つい、ちょっと涙目になったギルベルトも萌えるなぁと思ってしまったら、ベッドに引っ張り上げられた。
「エメリナくんも、けっこう意地悪だ」
少し拗ねたような口調が、やけに可愛い。唇が合わさり、問答無用で衣服が剥ぎ取られていく。
(狼姿の先生と、かぁ……)
ギルベルトなら良いかと、少しだけ思ってしまう。器が人でも狼でも、中身は同じなのだから。
「――あ、ん、ん、あああ!!!」
ビクビクと全身を引きつらせ、両手の指が白くなるほどシーツを握り締める。
「や、あ……ふ……も、も、だめ……」
息も絶え絶えにエメリナは訴えた。もう何度も意識が飛んでいるのに、抱き締める人狼の子孫は容赦してくれない。
「エメリナが可愛すぎて、止まらない」
陶然とした声で囁かれる。
ドラゴン騒動の後もそうだったが、今のギルベルトは、少々我を忘れていらっしゃるご様子だった。
普段は自制心が強すぎる反動なのか、こういう時の彼はとてもタチが悪い。
執拗な愛撫と強すぎる性感に、エメリナが泣き叫んでも手を緩めず、いっそう楽しそうに攻め立て貪る。

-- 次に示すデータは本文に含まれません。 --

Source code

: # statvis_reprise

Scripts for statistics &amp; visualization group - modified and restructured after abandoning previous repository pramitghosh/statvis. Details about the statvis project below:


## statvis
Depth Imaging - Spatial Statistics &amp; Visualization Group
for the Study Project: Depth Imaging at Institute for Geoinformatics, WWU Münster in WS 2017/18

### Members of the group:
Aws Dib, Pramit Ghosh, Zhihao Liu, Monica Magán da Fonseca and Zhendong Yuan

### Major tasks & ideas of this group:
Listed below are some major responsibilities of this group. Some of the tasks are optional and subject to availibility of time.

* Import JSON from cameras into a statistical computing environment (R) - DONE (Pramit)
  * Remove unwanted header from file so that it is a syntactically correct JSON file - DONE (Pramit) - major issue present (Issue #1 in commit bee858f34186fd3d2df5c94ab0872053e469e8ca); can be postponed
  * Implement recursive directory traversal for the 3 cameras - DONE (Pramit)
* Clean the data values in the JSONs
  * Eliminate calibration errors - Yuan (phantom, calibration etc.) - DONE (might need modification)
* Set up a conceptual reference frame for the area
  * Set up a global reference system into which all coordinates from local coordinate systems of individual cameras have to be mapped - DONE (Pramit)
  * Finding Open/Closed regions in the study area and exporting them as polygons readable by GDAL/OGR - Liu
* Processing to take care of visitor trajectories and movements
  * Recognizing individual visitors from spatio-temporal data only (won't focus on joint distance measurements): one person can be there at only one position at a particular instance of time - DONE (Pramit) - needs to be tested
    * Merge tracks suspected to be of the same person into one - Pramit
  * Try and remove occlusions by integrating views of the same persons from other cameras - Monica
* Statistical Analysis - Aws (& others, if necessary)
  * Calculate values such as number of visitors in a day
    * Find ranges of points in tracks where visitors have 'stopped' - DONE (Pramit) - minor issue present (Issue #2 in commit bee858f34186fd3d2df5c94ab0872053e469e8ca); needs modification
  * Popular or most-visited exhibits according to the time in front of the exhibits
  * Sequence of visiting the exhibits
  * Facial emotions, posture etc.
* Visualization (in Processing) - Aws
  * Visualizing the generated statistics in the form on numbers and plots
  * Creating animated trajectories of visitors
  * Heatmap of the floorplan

何度も注ぎ込まれた精が、突かれるたびにあふれ出してくる。内腿はとうにドロドロで、細い液筋が足首までも伝っていた。
「ふあっ! あ、ああっ!」
耳を甘く噛まれるのさえ、今は強烈な刺激で身悶える。
痛みは欠片も与えられなくとも、過ぎる快楽は苦痛になると、嫌というほど思い知らされた。
ああ、体力有り余る人狼の取り扱いは、要注意。
狼になったギルベルトも大好きだ。
見惚れるほど格好いいし、あの暖かな毛皮をもふもふする快感も素晴らしい。
――だが、その後にはとんでもない代償が待っている。
異種族は時に理解しがたく、いつの時代も互いに偏見をもっている。
それでも、人と狼の二つ姿を持つ北の魔獣の伝説を、幼い頃には震えながら聞いていたのに、愛しいギルベルトをもっと知り、いつまでも一緒にいたい。
とりあえず、一番身近な成功例の両親を見て、異種族間の愛を育む哲学《フィロソフィア》を、もっと学ぶことにしようか。